Rhætia belonged to the Western Emperors, so long as that Empire stood; and then it descended, with Italy and the Roman Senate, to Odoacer King of the Heruli in Italy, and after him to Theoderic King of the Ostrogoths and his successors, by the grant of the Greek Emperors. Upon the death of Valentinian the second, the Alemans and Suevians invaded Rhætia A.C. 455. But I do not find they erected any settled kingdom there: for in the year 457, while they were yet depopulating Rhætia, they were attacked and beaten by Burto Master of the horse to the Emperor Majoranus; and I hear nothing more of their invading Rhætia. Clodovæus King of France, in or about the year 496, conquered a kingdom of the Alemans, and slew their last King Ermeric. But this kingdom was seated in Germany, and only bordered upon Rhætia: for its people fled from Clodovæus into the neighbouring kingdom of the Ostrogoths under Theoderic, who received them as friends, and wrote a friendly letter to Clodovæus in their behalf: and by this means they became inhabitants of Rhætia, as subjects under the dominion of the Ostrogoths.
When the Greek Emperor conquered the Ostrogoths, he succeeded them in the kingdom of Ravenna, not only by right of conquest but also by right of inheritance, the Roman Senate still going along with this kingdom. Therefore we may reckon that this kingdom continued in the Exarchate of Ravenna and Senate of Rome: for the remainder of the Western Empire went along with the Senate of Rome, by reason of the right which this Senate still retained, and at length exerted, of chusing a new Western Emperor.

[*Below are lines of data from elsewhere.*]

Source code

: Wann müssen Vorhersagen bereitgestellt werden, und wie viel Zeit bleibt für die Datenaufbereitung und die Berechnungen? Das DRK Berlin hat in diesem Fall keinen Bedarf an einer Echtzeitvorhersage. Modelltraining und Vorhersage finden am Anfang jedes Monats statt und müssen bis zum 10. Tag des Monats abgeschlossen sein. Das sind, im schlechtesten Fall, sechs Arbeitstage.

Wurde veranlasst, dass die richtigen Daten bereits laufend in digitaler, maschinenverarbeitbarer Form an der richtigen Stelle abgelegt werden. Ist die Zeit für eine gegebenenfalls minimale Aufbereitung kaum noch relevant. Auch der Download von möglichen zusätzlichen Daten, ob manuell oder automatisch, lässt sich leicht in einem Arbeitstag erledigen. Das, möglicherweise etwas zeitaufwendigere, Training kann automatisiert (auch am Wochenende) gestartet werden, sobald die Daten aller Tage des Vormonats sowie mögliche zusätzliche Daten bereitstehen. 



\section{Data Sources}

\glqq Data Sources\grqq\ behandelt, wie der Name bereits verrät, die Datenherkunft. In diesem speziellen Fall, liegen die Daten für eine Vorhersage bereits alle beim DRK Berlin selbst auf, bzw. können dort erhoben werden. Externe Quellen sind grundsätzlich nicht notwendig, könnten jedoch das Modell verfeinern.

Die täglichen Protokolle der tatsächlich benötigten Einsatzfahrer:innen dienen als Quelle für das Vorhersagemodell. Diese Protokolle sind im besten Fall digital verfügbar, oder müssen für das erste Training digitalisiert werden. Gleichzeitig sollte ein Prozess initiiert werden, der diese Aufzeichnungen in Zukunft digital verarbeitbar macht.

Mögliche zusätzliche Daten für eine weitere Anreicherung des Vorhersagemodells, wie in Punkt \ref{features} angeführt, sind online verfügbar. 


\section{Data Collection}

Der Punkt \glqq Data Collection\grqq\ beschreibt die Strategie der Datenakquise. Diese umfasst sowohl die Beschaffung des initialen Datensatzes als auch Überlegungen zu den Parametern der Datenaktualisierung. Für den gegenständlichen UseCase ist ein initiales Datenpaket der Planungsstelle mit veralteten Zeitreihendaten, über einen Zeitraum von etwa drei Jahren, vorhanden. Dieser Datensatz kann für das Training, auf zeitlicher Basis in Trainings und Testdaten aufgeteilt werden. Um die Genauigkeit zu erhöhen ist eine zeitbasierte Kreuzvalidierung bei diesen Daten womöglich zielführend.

I have now enumerated the ten kingdoms, into which the Western Empire became divided at its first breaking, that is, at the time of Rome's being besieged and taken by the Goths. Some of these kingdoms at length fell, and new ones arose: but whatever was their number afterwards, they are still called the Ten Kings from their first number.
Notes to Chap. VI.
[1] Apud Bucherum, l. 14. c. 9. n. 8.
[2] Rolevinc's Antiqua Saxon. l. 1. c. 6.